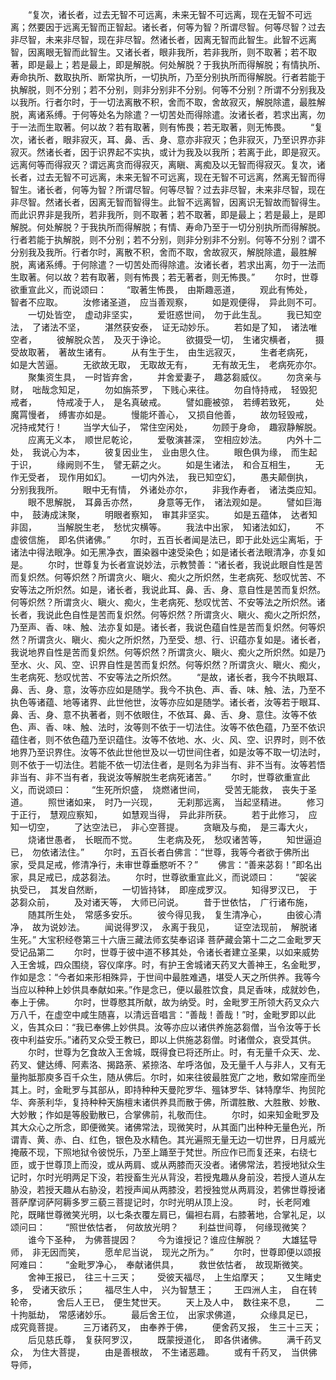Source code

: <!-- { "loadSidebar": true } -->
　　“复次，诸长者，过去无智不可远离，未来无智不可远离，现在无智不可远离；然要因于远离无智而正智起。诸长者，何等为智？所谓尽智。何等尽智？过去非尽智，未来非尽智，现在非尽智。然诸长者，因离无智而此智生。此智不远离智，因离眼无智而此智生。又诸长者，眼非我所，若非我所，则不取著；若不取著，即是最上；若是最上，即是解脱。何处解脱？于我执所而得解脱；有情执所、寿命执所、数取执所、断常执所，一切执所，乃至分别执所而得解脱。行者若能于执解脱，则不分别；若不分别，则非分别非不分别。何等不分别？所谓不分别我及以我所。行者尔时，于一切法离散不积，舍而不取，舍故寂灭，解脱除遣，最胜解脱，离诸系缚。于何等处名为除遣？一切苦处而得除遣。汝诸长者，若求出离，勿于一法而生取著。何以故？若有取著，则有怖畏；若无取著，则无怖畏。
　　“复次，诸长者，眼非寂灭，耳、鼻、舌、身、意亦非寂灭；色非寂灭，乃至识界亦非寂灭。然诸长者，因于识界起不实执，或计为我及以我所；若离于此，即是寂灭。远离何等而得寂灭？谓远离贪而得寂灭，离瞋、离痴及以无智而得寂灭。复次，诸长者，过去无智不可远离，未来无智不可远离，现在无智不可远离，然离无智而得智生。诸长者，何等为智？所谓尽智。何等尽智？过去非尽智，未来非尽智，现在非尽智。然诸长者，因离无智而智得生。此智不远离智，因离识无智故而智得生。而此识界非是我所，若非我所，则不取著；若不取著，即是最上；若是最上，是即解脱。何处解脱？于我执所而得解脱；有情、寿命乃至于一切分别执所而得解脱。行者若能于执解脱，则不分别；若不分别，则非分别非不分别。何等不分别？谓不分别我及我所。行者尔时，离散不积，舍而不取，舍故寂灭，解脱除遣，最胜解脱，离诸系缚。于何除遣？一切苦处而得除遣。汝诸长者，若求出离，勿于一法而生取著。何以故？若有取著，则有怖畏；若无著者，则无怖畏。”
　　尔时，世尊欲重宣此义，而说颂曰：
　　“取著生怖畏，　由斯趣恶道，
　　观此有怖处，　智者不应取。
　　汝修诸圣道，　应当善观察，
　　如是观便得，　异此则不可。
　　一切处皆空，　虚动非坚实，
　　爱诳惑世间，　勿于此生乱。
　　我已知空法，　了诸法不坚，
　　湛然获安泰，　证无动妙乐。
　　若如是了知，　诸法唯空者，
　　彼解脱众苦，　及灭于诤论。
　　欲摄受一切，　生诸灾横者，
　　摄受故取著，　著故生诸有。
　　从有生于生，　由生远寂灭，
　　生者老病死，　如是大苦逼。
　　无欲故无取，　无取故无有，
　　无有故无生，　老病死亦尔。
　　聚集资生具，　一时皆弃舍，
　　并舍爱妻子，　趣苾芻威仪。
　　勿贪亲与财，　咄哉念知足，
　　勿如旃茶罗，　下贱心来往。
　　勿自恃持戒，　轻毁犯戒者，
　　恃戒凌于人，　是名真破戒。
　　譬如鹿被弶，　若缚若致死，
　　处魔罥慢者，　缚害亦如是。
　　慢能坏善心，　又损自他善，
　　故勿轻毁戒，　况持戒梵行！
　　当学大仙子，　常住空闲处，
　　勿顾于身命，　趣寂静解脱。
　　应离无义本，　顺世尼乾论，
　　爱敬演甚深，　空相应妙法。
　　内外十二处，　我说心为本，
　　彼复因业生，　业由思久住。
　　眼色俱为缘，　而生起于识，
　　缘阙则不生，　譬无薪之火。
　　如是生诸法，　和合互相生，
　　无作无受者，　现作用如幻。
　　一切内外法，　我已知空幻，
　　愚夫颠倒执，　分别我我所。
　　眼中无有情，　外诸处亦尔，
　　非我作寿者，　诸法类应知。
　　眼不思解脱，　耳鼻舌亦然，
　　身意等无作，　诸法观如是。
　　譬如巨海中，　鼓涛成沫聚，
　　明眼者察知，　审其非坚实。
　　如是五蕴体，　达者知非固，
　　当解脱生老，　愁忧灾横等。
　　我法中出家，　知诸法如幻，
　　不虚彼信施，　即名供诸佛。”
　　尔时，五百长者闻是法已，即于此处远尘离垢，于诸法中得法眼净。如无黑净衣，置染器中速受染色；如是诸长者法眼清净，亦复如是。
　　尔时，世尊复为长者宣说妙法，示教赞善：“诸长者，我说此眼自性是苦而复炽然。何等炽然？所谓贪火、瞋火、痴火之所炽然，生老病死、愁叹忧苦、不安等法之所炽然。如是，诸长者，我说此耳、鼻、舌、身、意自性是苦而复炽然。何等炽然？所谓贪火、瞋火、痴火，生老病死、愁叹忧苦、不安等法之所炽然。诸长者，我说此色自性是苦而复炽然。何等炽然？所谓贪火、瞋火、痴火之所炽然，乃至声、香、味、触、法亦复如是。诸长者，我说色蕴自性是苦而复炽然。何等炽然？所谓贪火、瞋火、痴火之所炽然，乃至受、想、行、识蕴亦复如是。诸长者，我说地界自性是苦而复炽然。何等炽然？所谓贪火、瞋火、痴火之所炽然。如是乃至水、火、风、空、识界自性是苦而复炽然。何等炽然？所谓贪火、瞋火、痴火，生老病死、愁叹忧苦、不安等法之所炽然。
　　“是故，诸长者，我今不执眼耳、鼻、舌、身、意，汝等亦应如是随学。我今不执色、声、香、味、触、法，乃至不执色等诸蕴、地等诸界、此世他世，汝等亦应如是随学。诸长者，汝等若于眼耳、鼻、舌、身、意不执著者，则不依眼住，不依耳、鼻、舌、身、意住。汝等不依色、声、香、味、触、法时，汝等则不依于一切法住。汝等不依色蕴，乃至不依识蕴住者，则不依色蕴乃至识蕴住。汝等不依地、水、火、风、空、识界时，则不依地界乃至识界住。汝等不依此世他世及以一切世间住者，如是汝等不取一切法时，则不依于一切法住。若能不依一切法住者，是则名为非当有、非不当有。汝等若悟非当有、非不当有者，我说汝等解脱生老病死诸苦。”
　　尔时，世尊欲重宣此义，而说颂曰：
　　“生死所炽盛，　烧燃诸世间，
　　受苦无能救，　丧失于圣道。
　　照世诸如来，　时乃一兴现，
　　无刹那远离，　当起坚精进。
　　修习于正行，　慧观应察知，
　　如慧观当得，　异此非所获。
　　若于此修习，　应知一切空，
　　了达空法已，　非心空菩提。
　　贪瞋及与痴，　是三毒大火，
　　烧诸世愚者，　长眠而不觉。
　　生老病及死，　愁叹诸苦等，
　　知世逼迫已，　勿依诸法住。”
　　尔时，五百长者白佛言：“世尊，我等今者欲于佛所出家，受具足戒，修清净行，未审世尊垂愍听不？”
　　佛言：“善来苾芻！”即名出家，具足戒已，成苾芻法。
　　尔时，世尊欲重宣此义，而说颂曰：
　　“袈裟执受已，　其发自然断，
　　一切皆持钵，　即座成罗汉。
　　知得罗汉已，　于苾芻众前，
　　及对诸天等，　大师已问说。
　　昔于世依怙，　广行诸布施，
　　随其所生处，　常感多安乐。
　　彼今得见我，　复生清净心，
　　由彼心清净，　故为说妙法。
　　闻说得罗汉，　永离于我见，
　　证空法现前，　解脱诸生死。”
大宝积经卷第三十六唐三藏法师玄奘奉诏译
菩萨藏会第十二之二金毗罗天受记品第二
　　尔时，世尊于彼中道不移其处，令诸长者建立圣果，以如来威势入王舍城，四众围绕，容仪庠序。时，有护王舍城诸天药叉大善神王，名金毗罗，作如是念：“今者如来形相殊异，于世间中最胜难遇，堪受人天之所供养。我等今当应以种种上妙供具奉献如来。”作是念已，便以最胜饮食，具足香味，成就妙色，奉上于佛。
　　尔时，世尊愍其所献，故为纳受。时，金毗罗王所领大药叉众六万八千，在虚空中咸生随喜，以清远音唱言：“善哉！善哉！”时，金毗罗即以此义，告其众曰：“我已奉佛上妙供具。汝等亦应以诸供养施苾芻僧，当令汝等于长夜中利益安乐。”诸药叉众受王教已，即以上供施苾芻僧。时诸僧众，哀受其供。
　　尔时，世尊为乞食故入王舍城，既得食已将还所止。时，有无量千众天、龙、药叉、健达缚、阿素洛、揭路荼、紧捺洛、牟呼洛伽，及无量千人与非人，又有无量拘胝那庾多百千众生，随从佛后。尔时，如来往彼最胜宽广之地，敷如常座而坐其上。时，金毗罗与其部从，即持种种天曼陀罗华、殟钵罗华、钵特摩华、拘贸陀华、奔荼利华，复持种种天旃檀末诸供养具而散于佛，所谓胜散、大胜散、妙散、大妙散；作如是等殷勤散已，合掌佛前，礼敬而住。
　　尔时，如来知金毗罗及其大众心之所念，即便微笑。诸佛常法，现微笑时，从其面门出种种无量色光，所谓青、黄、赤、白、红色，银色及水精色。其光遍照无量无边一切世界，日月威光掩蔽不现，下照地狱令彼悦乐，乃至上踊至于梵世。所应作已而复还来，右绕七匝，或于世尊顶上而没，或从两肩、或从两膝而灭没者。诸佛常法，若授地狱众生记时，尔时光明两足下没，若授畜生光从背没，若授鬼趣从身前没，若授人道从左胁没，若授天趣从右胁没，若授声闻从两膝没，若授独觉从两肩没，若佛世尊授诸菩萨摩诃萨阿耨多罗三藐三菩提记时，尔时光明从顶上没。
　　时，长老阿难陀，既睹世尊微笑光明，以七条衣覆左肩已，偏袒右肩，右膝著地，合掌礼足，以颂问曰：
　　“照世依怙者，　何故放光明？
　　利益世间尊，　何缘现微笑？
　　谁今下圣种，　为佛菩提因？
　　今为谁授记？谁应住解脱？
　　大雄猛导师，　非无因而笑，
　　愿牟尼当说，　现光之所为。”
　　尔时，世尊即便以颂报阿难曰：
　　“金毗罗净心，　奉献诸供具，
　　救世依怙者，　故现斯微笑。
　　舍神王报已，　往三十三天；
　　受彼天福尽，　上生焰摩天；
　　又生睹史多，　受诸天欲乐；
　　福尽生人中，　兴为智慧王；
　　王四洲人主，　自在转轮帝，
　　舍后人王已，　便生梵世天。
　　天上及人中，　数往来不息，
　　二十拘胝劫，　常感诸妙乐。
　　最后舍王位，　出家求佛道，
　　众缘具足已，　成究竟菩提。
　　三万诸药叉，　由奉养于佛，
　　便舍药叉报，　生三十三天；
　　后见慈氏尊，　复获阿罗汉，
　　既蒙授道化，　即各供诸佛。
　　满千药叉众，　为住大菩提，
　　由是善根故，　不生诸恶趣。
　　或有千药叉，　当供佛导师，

****************************************

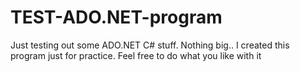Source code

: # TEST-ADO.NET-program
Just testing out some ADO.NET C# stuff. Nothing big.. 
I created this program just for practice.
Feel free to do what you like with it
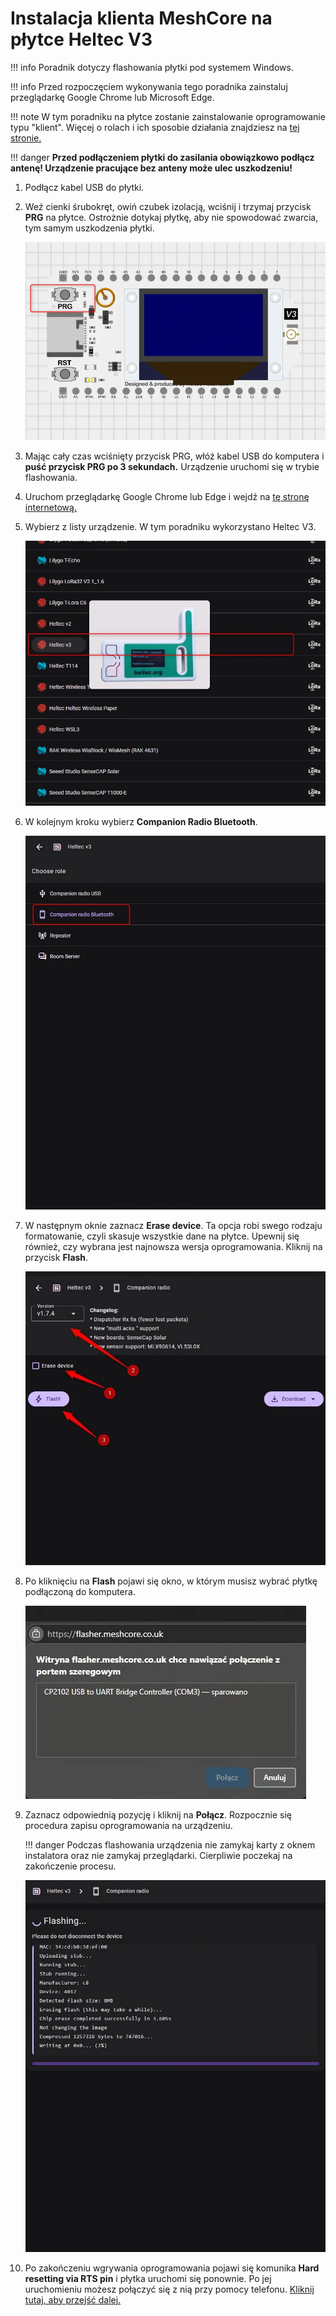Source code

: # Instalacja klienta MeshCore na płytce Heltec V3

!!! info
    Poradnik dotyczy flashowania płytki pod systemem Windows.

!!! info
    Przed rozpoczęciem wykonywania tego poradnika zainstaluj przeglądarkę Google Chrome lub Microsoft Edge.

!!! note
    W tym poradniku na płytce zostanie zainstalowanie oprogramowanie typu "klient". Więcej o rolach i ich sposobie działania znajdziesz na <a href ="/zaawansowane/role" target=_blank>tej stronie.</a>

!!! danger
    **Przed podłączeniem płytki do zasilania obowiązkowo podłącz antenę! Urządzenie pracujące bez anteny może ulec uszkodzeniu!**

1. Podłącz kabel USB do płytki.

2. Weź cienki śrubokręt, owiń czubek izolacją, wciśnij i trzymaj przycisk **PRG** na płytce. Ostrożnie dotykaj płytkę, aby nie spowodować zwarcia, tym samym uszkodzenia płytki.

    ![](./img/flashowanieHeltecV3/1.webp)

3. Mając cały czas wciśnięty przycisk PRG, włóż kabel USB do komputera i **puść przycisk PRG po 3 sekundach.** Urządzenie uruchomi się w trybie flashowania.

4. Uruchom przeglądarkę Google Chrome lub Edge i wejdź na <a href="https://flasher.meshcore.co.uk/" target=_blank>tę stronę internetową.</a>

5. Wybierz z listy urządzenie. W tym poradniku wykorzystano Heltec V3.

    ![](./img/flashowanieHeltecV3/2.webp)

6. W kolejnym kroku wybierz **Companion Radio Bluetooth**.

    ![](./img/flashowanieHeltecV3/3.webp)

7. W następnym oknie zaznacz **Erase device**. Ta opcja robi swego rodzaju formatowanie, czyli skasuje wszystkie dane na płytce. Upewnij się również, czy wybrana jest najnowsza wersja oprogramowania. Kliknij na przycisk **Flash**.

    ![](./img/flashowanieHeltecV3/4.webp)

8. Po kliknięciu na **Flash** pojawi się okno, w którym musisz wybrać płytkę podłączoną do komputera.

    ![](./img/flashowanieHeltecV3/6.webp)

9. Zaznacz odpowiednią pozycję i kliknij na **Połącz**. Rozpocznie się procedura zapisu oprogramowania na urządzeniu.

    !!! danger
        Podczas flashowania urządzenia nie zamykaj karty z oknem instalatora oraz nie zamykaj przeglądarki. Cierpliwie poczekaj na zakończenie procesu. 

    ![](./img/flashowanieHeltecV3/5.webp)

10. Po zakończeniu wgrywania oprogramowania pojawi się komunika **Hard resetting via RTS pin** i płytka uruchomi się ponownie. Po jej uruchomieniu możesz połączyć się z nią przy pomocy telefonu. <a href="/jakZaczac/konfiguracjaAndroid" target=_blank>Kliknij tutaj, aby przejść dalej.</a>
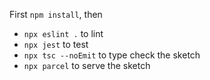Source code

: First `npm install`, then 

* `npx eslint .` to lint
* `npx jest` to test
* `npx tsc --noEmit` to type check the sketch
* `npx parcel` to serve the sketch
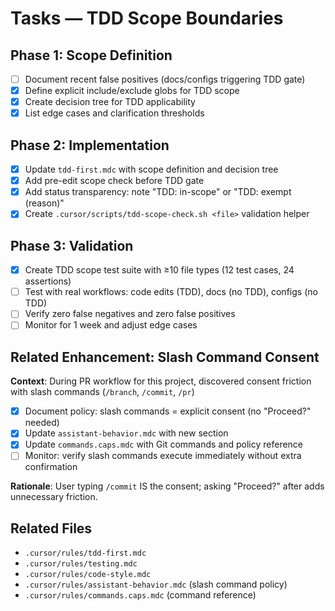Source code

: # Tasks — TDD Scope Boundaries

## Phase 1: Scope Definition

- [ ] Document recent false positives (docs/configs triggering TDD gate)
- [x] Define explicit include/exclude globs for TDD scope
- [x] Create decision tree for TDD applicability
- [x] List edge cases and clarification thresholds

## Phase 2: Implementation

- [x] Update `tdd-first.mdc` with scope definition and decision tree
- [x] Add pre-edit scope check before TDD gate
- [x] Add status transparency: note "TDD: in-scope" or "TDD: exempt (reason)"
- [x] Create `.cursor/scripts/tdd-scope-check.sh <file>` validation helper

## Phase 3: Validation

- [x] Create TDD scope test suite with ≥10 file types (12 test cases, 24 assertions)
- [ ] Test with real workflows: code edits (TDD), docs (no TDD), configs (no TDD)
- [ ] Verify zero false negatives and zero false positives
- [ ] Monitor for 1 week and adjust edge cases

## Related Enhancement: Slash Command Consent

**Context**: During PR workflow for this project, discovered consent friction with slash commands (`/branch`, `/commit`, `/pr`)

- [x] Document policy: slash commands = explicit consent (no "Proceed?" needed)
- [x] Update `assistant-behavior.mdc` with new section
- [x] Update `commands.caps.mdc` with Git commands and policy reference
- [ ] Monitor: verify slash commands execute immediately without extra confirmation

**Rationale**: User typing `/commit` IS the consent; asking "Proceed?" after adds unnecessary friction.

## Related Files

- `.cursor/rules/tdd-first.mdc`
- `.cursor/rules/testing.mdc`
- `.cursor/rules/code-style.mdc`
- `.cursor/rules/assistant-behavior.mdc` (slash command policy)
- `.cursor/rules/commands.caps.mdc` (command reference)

****************************************

> What the task asks: Count the lines in the records that contain the word "kabel", and give only that number.

> Answer for the task: 2